Неделю спустя к князю пришло письмо от биржанского коменданта, а через десять дней от главнокомандующего шведскими войсками, самого Понтуса де ла Гарди.

«Или вы, ваше сиятельство, не имеете никакого значения, – писал последний, – а в таком случае, не имели права заключать договор от имени всего края, или вы хотите умышленно погубить войска его величества, короля шведского. Если это так, то милость моего государя к вашему сиятельству сменится заслуженным гневом, вслед за коим немедленно последует наказание, если вы не выкажете своего раскаяния и верной службою не искупите своей вины…»
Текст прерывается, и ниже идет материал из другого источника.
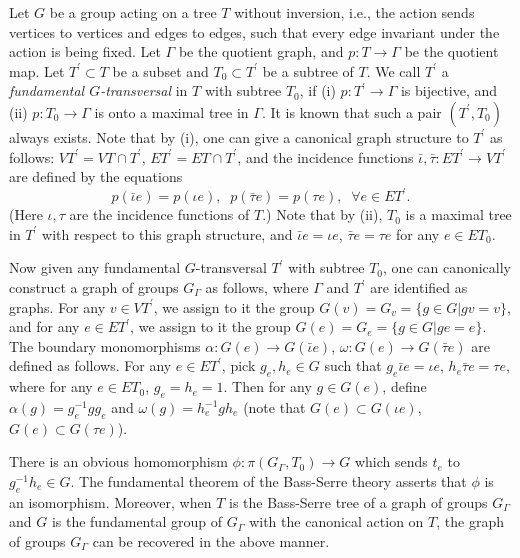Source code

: \documentclass[11pt]{amsart}
\theoremstyle{plain}
\numberwithin{theorem}{section}
\theoremstyle{definition}
\begin{document}
Let $G$ be a group acting on a tree $T$ without inversion, i.e., the action sends vertices to vertices
and edges to edges, such that every edge invariant under the action is being fixed. 
Let $\Gamma$ be the quotient graph, and $p:T\rightarrow \Gamma$ be the quotient map. 
Let $T^\prime\subset T$ be a subset and $T_0\subset T^\prime$ be a subtree of $T$. 
We call $T^\prime$ a {\it fundamental $G$-transversal} in $T$ with subtree $T_0$, if (i) 
$p:T^\prime\rightarrow \Gamma$ is bijective, and (ii) $p:T_0\rightarrow\Gamma$ is onto a maximal tree in $\Gamma$. It is known that such a pair $(T^\prime,T_0)$ always
exists. Note that by (i), one can give a canonical graph structure to $T^\prime$ as follows: 
$VT^\prime=VT\cap T^\prime$, $ET^\prime=ET\cap T^\prime$, and the incidence functions 
$\bar{\iota},\bar{\tau}:ET^\prime\rightarrow VT^\prime$ are defined by the equations 
$$
p(\bar{\iota}e)=p(\iota e),\;\; p(\bar{\tau}e)=p(\tau e), \;\;\forall e\in ET^\prime. 
$$
(Here $\iota,\tau$ are the incidence functions of $T$.) Note that by (ii), $T_0$ is a maximal tree in 
$T^\prime$ with respect to this graph structure, and $\bar{\iota} e=\iota e$, $\bar{\tau} e=\tau e$ for
any $e\in ET_0$. 

Now given any fundamental $G$-transversal $T^\prime$ with subtree $T_0$, one can canonically
construct a graph of groups $G_\Gamma$ as follows, where $\Gamma$ and $T^\prime$ are identified 
as graphs. For any $v\in VT^\prime$, we assign to it the group $G(v)=G_v=\{g\in G|gv=v\}$, and
for any $e\in ET^\prime$, we assign to it the group $G(e)=G_e=\{g\in G|ge=e\}$. The boundary
monomorphisms $\alpha: G(e)\rightarrow G(\bar{\iota} e)$, $\omega: G(e)\rightarrow G(\bar{\tau}e)$ 
are defined as follows. For any $e\in ET^\prime$, pick $g_e,h_e\in G$ such that $g_e\bar{\iota}e=
\iota e$, $h_e\bar{\tau} e=\tau e$, where for any $e\in ET_0$, $g_e=h_e=1$. Then for any
$g\in G(e)$, define $\alpha(g)=g_e^{-1}gg_e$ and $\omega(g)=h_e^{-1}gh_e$ (note that
$G(e)\subset G(\iota e)$, $G(e)\subset G(\tau e)$). 

There is an obvious homomorphism $\phi: \pi(G_\Gamma,T_0)\rightarrow G$ which sends
$t_e$ to $g_e^{-1}h_e\in G$. The fundamental theorem of the Bass-Serre theory asserts that
$\phi$ is an isomorphism. Moreover, when $T$ is the Bass-Serre tree of a graph of groups 
$G_\Gamma$ and $G$ is the fundamental group of $G_\Gamma$ with the canonical action 
on $T$, the graph of groups $G_\Gamma$ can be recovered in the above manner. 
\end{document}
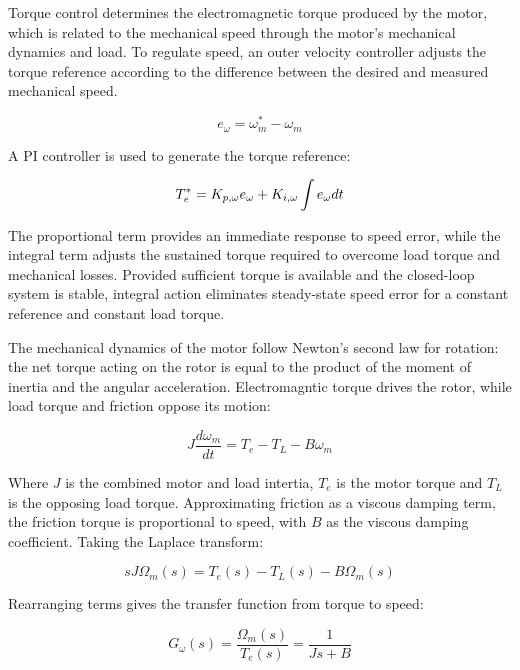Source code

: \documentclass{article}
\begin{document}
Torque control determines the electromagnetic torque produced by the motor, which is related to the mechanical speed through the motor's mechanical dynamics and load. To regulate speed, an outer velocity controller adjusts the torque reference according to the difference between the desired and measured mechanical speed.

\begin{equation}
    e_\omega = \omega_m^* - \omega_m
\end{equation}

A PI controller is used to generate the torque reference:

\begin{equation}
    T_e^* = K_{p,\omega}e_\omega + K_{i,\omega}\int e_\omega \space dt
\end{equation}

The proportional term provides an immediate response to speed error, while the integral term adjusts the sustained torque required to overcome load torque and mechanical losses. Provided sufficient torque is available and the closed-loop system is stable, integral action eliminates steady-state speed error for a constant reference and constant load torque.

The mechanical dynamics of the motor follow Newton's second law for rotation: the net torque acting on the rotor is equal to the product of the moment of inertia and the angular acceleration. Electromagntic torque drives the rotor, while load torque and friction oppose its motion:

\begin{equation}
    J\frac{d\omega_m}{dt} = T_e - T_L - B\omega_m
\end{equation}

Where $J$ is the combined motor and load intertia, $T_e$ is the motor torque and $T_L$ is the opposing load torque. Approximating friction as a viscous damping term, the friction torque is proportional to speed, with $B$ as the viscous damping coefficient. Taking the Laplace transform:

\begin{equation}
    sJ\Omega_m(s) = T_e(s) - T_L(s) - B\Omega_m(s)
\end{equation}

Rearranging terms gives the transfer function from torque to speed:

\begin{equation}
    G_\omega(s) = \frac{\Omega_m(s)}{T_e(s)} = \frac{1}{Js+B}
\end{equation}
\end{document}
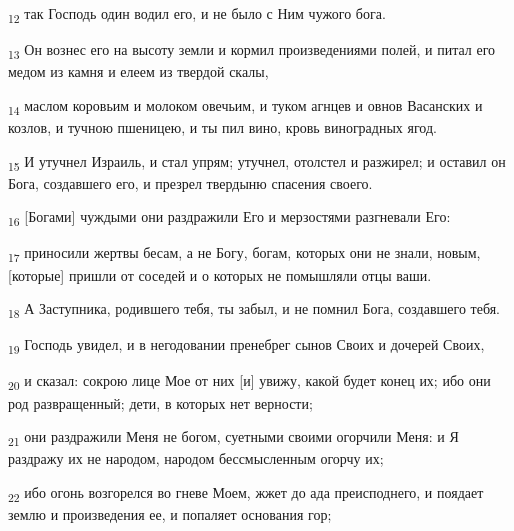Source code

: \begin{tcolorbox}
\textsubscript{12} так Господь один водил его, и не было с Ним чужого бога.
\end{tcolorbox}
\begin{tcolorbox}
\textsubscript{13} Он вознес его на высоту земли и кормил произведениями полей, и питал его медом из камня и елеем из твердой скалы,
\end{tcolorbox}
\begin{tcolorbox}
\textsubscript{14} маслом коровьим и молоком овечьим, и туком агнцев и овнов Васанских и козлов, и тучною пшеницею, и ты пил вино, кровь виноградных ягод.
\end{tcolorbox}
\begin{tcolorbox}
\textsubscript{15} И утучнел Израиль, и стал упрям; утучнел, отолстел и разжирел; и оставил он Бога, создавшего его, и презрел твердыню спасения своего.
\end{tcolorbox}
\begin{tcolorbox}
\textsubscript{16} [Богами] чуждыми они раздражили Его и мерзостями разгневали Его:
\end{tcolorbox}
\begin{tcolorbox}
\textsubscript{17} приносили жертвы бесам, а не Богу, богам, которых они не знали, новым, [которые] пришли от соседей и о которых не помышляли отцы ваши.
\end{tcolorbox}
\begin{tcolorbox}
\textsubscript{18} А Заступника, родившего тебя, ты забыл, и не помнил Бога, создавшего тебя.
\end{tcolorbox}
\begin{tcolorbox}
\textsubscript{19} Господь увидел, и в негодовании пренебрег сынов Своих и дочерей Своих,
\end{tcolorbox}
\begin{tcolorbox}
\textsubscript{20} и сказал: сокрою лице Мое от них [и] увижу, какой будет конец их; ибо они род развращенный; дети, в которых нет верности;
\end{tcolorbox}
\begin{tcolorbox}
\textsubscript{21} они раздражили Меня не богом, суетными своими огорчили Меня: и Я раздражу их не народом, народом бессмысленным огорчу их;
\end{tcolorbox}
\begin{tcolorbox}
\textsubscript{22} ибо огонь возгорелся во гневе Моем, жжет до ада преисподнего, и поядает землю и произведения ее, и попаляет основания гор;
\end{tcolorbox}

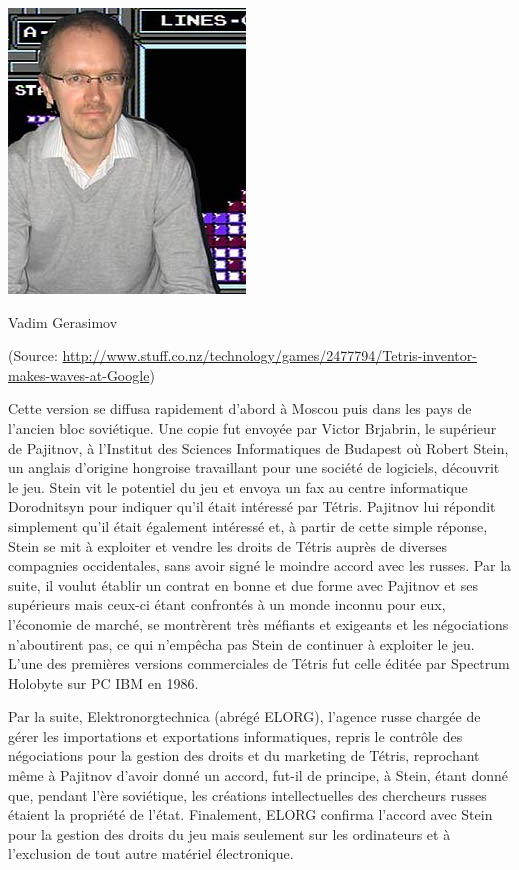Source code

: \begin{center}
	\includegraphics[scale=0.7]{media/Gerasimov.jpg}
	
	Vadim Gerasimov
	
	(Source:   \url{http://www.stuff.co.nz/technology/games/2477794/Tetris-inventor-makes-waves-at-Google})
\end{center}

Cette version se diffusa rapidement d'abord à Moscou puis dans les pays de l'ancien bloc soviétique. Une copie fut envoyée par Victor Brjabrin, le supérieur de Pajitnov, à l'Institut des Sciences Informatiques de Budapest où Robert Stein, un anglais d'origine hongroise travaillant pour une société de logiciels, découvrit le jeu. Stein vit le potentiel du jeu et envoya un fax au centre informatique Dorodnitsyn pour indiquer qu'il était intéressé par Tétris. Pajitnov lui répondit simplement qu'il était également intéressé et, à partir de cette simple réponse, Stein se mit à exploiter et vendre les droits de Tétris auprès de diverses compagnies occidentales, sans avoir signé le moindre accord avec les russes. Par la suite, il voulut établir un contrat en bonne et due forme avec Pajitnov et ses supérieurs mais ceux-ci étant confrontés à un monde inconnu pour eux, l'économie de marché, se montrèrent très méfiants et exigeants et les négociations n'aboutirent pas, ce qui n'empêcha pas Stein de continuer à exploiter le jeu. L'une des premières versions commerciales de Tétris fut celle éditée par Spectrum  Holobyte sur PC IBM en 1986. 

Par la suite, Elektronorgtechnica (abrégé ELORG), l'agence russe chargée de gérer les importations et exportations informatiques, repris le contrôle des négociations pour la gestion des droits et du marketing de Tétris, reprochant même à Pajitnov d'avoir donné un accord, fut-il de principe, à Stein, étant donné que, pendant l'ère soviétique, les créations intellectuelles des chercheurs russes étaient la propriété de l'état. Finalement, ELORG confirma l'accord avec Stein pour la gestion des droits du jeu mais seulement sur les ordinateurs et à l'exclusion de tout autre matériel électronique.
Радзивилл сейчас же послал гонцов с объяснением, но письмо это как стрела вонзилось в его самолюбие. Он, чье одно слово приводило в страх и трепет всю страну; он, за половину состояния которого можно было купить всех шведских вельмож; он, считавший себя равным монархам, победами своими прославившийся на весь мир, должен был теперь выслушивать угрозы какого-то шведского генерала, должен был выслушивать уроки покорности и верности. Правда, этот генерал был зятем короля; но кто же был король, присваивающий себе корону Яна Казимира, принадлежащую ему по праву и крови?

Но гнев его прежде всего обрушился на тех, кто были главными виновниками его унижения, и он поклялся, что не пощадит на этот раз Володыевского, ни его товарищей, ни весь ляуданский полк. С этой целью он выступил против них и, подобно охотникам, окружающим волков во время облавы, окружил их и гнал без отдыха.

Но вот до него дошла весть, что Кмициц разбил полк Невяровского, часть солдат разогнал или перерезал, остальных присоединил к своему полку; поэтому князь велел ему тотчас прислать один отряд драгун на помощь.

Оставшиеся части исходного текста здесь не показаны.